--- Exercise details ---
Write out the records again exactly and exclude the pictures.

--- Data supplied ---
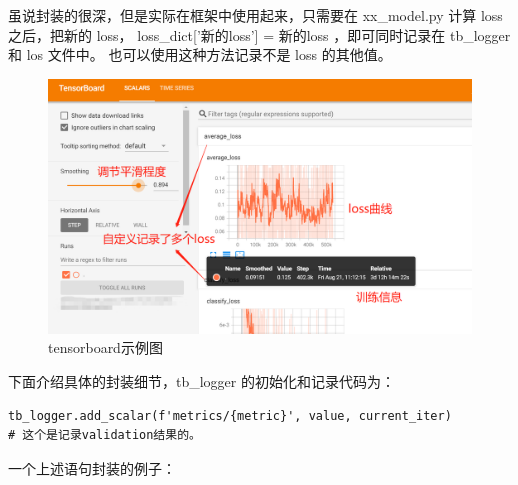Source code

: \documentclass[../main.tex]{subfiles}
\begin{document}
\begin{hl} %
虽说封装的很深，但是实际在框架中使用起来，只需要在 xx\_model.py 计算 loss 之后，把新的 loss， loss\_dict['新的loss'] = 新的loss ，即可同时记录在 tb\_logger 和 los 文件中。
也可以使用这种方法记录不是 loss 的其他值。
\end{hl}

\begin{figure}[h]
    \begin{center}
        \includegraphics[width=0.8\linewidth]{figures/tensorboard_demo.png}
        \caption{tensorboard示例图}
        \label{fig:tensorboard_demo}
    \end{center}
\end{figure}

下面介绍具体的封装细节，tb\_logger 的初始化和记录代码为：

\begin{verbatim}
tb_logger.add_scalar(f'metrics/{metric}', value, current_iter)
# 这个是记录validation结果的。
\end{verbatim}

一个上述语句封装的例子：
\end{document}
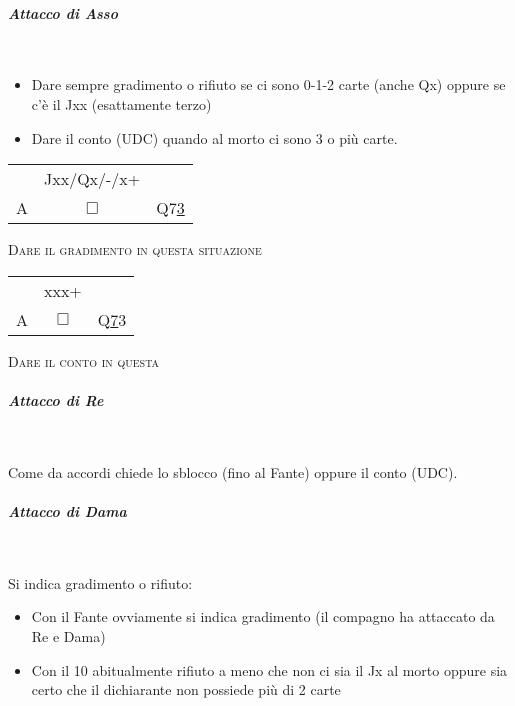 \documentclass[a4paper,italian]{article}
\newcommand{\cards}[1]{\textsf{#1}}
\newcommand\onesuitenw[3]%
{%
    \begin{center}%
        \begin{tabular}{>{\hfill}p{3cm}cp{3cm}}%
                & \cards{#2} \\%
            \cards{#1}& $\Box$    & \cards{#3}%
        \end{tabular}%
    \end{center}%
}
\begin{document}
\paragraph{\textit{Attacco di Asso}}\mbox{}\\
\vspace{-.4cm}
\begin{itemize}
    \item Dare sempre gradimento o rifiuto se ci sono 0-1-2 carte (anche Qx) oppure se c’è il Jxx
        (esattamente terzo)
    \item Dare il conto (UDC) quando al morto ci sono 3 o più carte.
\end{itemize}
\smallbreak

    \onesuitenw{A}{Jxx/Qx/-/x+}{Q7\underline{3}}
    \vspace{5pt}

    \begin{center}
        \textsc{Dare il gradimento in questa situazione}
    \end{center}

    \vspace{10pt}

    \onesuitenw{A}{xxx+}{Q\underline{7}3}
    \vspace{5pt}

    \begin{center}
        \textsc{Dare il conto in questa}
    \end{center}

\paragraph{\textit{Attacco di Re}}\mbox{}\\
\vspace{-.4cm}

Come da accordi chiede lo sblocco (fino al Fante) oppure il conto (UDC).

\paragraph{\textit{Attacco di Dama}}\mbox{}\\
\vspace{-.4cm}

Si indica gradimento o rifiuto:
\begin{itemize}
    \item Con il Fante ovviamente si indica gradimento (il compagno ha
        attaccato da Re e Dama)
    \item Con il 10 abitualmente rifiuto a meno che non ci sia il Jx al morto oppure sia certo che il dichiarante non possiede più di 2 carte
\end{itemize}
\newpage
\setlength{\columnseprule}{1pt}
\def\columnseprulecolor{\color{black}}
\end{document}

--- Solution for this exercise ---
Source code

: \documentclass[../main.tex]{subfiles}
\begin{document}
\begin{hl} %
虽说封装的很深，但是实际在框架中使用起来，只需要在 xx\_model.py 计算 loss 之后，把新的 loss， loss\_dict['新的loss'] = 新的loss ，即可同时记录在 tb\_logger 和 los 文件中。
也可以使用这种方法记录不是 loss 的其他值。
\end{hl}

\begin{figure}[h]
    \begin{center}
        \includegraphics[width=0.8\linewidth]{figures/tensorboard_demo.png}
        \caption{tensorboard示例图}
        \label{fig:tensorboard_demo}
    \end{center}
\end{figure}

下面介绍具体的封装细节，tb\_logger 的初始化和记录代码为：

\begin{verbatim}
tb_logger.add_scalar(f'metrics/{metric}', value, current_iter)
# 这个是记录validation结果的。
\end{verbatim}

一个上述语句封装的例子：
\end{document}
 \documentclass[a4paper,italian]{article}
\newcommand{\cards}[1]{\textsf{#1}}
\newcommand\onesuitenw[3]%
{%
    \begin{center}%
        \begin{tabular}{>{\hfill}p{3cm}cp{3cm}}%
                & \cards{#2} \\%
            \cards{#1}& $\Box$    & \cards{#3}%
        \end{tabular}%
    \end{center}%
}
\begin{document}
\paragraph{\textit{Attacco di Asso}}\mbox{}\\
\vspace{-.4cm}
\begin{itemize}
    \item Dare sempre gradimento o rifiuto se ci sono 0-1-2 carte (anche Qx) oppure se c’è il Jxx
        (esattamente terzo)
    \item Dare il conto (UDC) quando al morto ci sono 3 o più carte.
\end{itemize}
\smallbreak

    \onesuitenw{A}{Jxx/Qx/-/x+}{Q7\underline{3}}
    \vspace{5pt}

    \begin{center}
        \textsc{Dare il gradimento in questa situazione}
    \end{center}

    \vspace{10pt}

    \onesuitenw{A}{xxx+}{Q\underline{7}3}
    \vspace{5pt}

    \begin{center}
        \textsc{Dare il conto in questa}
    \end{center}

\paragraph{\textit{Attacco di Re}}\mbox{}\\
\vspace{-.4cm}

Come da accordi chiede lo sblocco (fino al Fante) oppure il conto (UDC).

\paragraph{\textit{Attacco di Dama}}\mbox{}\\
\vspace{-.4cm}

Si indica gradimento o rifiuto:
\begin{itemize}
    \item Con il Fante ovviamente si indica gradimento (il compagno ha
        attaccato da Re e Dama)
    \item Con il 10 abitualmente rifiuto a meno che non ci sia il Jx al morto oppure sia certo che il dichiarante non possiede più di 2 carte
\end{itemize}
\newpage
\setlength{\columnseprule}{1pt}
\def\columnseprulecolor{\color{black}}
\end{document}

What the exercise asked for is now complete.